Specifica, in particolare, che “tenuto conto degli oneri a carico delle stazioni appaltanti già previsti dal decreto n. 560/2017 nella prima fase di introduzione dei metodi e degli strumenti elettronici, è stata valutata anche la possibilità di demandare la messa a disposizione dell’ambiente di condivisione dati all’aggiudicatario”.
Ciò significa che, se nel primo periodo di adozione obbligatoria del BIM, le cui tempistiche sono dettate dall’art. 6 del D.M. 560/2017, può essere tollerato che l’onere di fornire un ACDat per i soggetti che intervengono in un appalto “BIM” sia posto a carico dell’appaltatore, a regime le stazioni appaltanti dovranno essere proprietarie dell’ambiente di condivisione e ciò per una loro maggiore garanzia.
Ed infatti l’ANAC, sempre nelle richiamate Linee Guida n. 1. ha affermato che: “Tuttavia, la necessità di conservare nel tempo il patrimonio informativo contenuto nell’ambiente di condivisione dei dati e di garantire l’accessibilità allo stesso anche dopo il completamento della prestazione professionale oggetto di affidamento, depone per il mantenimento in capo alla stazione appaltante della proprietà dell’ambiente di condivisione dati”.
Come è dato leggere, l’Autorità parla di proprietà e non di possesso o uso dell’ambiente di condivisione, non lasciando possibilità interpretative sul punto.
Per un approfondimento di sicuro interesse risulta la lettura dell’articolo scritto di recente a quattro mani dal collega avv. Andrea Versolato con l’ing. Alessio Bertella, dal titolo “l’Ambiente di condivisione dei dati (ACDAT) nei contratti pubblici. Definizione e profili giuridici”.
In questo articolo gli autori richiamano un caso sottoposto alla Tecnology and Construction Court inglese (TCC). Si tratta del caso [2017] EWHC 2061 (TCC) che ha visto opposte la Trant Engineering Ltd alla Mott Macdonaldn Ltd in cui per la prima volta di fronte ad un tribunale si pone la questione relativa alla proprietà delle informazioni presenti all’interno di un ambiente di condisione dei dati. Nel caso di specie l’appaltatore, la Trant Engineering Ltd, che doveva realizzare per il Ministero della Difesa inglese una centrale elettrica nelle isole Falkland, aveva lasciato alla Mott MacDonald Ltd, pur in assenza di un contratto che disciplinasse dettagliatamente i rapporti tra le parti sul punto, il compito di ospitare i progetti dell’opera oggetto di appalto. La controversia è insorta quando a seguito di un mancato pagamento la Mott MacDonald Ltd decideva di impedire l’accesso ai progetti alla Trant Enginireeng Ltd cambiando le credenziali dell’appaltatore che non poté, così, più fruire dei dati presenti nel Common Data Environment.
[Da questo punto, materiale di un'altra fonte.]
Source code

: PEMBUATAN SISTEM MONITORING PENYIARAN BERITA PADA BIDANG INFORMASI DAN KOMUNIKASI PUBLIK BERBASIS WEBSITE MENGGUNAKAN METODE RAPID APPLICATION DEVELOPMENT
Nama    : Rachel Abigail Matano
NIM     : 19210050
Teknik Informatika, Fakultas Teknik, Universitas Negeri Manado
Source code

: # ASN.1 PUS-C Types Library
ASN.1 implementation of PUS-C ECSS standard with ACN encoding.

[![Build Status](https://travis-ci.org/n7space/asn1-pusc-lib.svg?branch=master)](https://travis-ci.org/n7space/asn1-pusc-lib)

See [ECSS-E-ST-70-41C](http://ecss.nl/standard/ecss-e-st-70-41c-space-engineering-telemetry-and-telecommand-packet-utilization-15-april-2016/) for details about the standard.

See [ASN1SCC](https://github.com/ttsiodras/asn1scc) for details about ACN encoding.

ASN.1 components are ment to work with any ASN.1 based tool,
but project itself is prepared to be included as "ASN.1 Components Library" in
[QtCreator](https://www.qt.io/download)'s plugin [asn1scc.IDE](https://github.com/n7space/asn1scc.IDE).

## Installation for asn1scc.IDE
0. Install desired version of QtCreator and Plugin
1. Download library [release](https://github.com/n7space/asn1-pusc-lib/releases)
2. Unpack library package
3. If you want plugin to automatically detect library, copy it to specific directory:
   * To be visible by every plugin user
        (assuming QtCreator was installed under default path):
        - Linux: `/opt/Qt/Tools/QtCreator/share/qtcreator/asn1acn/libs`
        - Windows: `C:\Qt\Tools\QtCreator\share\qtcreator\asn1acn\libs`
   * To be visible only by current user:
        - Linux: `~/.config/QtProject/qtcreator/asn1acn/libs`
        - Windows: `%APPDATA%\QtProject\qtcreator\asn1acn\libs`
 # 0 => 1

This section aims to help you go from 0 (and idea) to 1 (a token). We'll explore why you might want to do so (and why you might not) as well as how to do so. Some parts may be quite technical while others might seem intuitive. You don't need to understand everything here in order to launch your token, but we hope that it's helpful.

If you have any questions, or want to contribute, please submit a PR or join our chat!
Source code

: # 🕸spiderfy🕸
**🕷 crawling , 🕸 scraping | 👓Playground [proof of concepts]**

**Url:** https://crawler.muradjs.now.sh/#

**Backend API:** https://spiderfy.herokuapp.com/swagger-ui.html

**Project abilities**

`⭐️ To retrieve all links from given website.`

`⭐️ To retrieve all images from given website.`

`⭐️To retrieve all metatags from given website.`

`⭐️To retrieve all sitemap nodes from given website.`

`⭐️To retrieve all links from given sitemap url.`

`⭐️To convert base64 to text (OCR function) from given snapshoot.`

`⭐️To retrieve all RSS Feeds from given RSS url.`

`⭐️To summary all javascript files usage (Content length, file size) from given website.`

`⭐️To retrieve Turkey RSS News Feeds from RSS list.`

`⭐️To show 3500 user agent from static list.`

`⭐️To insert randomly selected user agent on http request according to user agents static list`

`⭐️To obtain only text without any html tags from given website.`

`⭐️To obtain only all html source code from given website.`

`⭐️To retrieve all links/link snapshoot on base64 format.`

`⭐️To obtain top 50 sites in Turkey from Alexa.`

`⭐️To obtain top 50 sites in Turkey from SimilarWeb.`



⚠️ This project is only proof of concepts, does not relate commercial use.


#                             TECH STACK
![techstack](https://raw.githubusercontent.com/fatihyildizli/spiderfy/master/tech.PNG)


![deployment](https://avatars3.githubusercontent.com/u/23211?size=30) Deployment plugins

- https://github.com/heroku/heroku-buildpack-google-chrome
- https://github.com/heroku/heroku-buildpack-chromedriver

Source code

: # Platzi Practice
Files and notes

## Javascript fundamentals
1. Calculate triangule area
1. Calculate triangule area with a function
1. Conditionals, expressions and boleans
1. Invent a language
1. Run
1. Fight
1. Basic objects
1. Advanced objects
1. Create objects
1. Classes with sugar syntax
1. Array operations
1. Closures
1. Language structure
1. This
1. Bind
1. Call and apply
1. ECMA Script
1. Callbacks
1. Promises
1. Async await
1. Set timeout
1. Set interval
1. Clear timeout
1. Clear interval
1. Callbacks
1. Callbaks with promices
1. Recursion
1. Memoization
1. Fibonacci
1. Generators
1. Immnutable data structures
Il caso ha evidenziato in concreto per la prima volta la questione della pericolosità di un ambiente di condivisione dei dati che non sia nella piena proprietà e disponibilità del soggetto o dei soggetti che devono gestire direttamente le informazioni per la realizzazione di un’opera in BIM.
Il caso fa riflettere e porta a condividere la strada indicata dall’ANAC che indica alle stazioni appaltanti la necessità di essere, quanto meno in un futuro non troppo lontano, proprietarie dell’ACDat ove ospitare le informazioni siano esse progetti, dati o altro delle opere appaltate. Questo, si ritiene, proprio al fine di evitare situazioni come quella verificatasi nel citato caso sottoposto alla Tecnology and Construction Court inglese.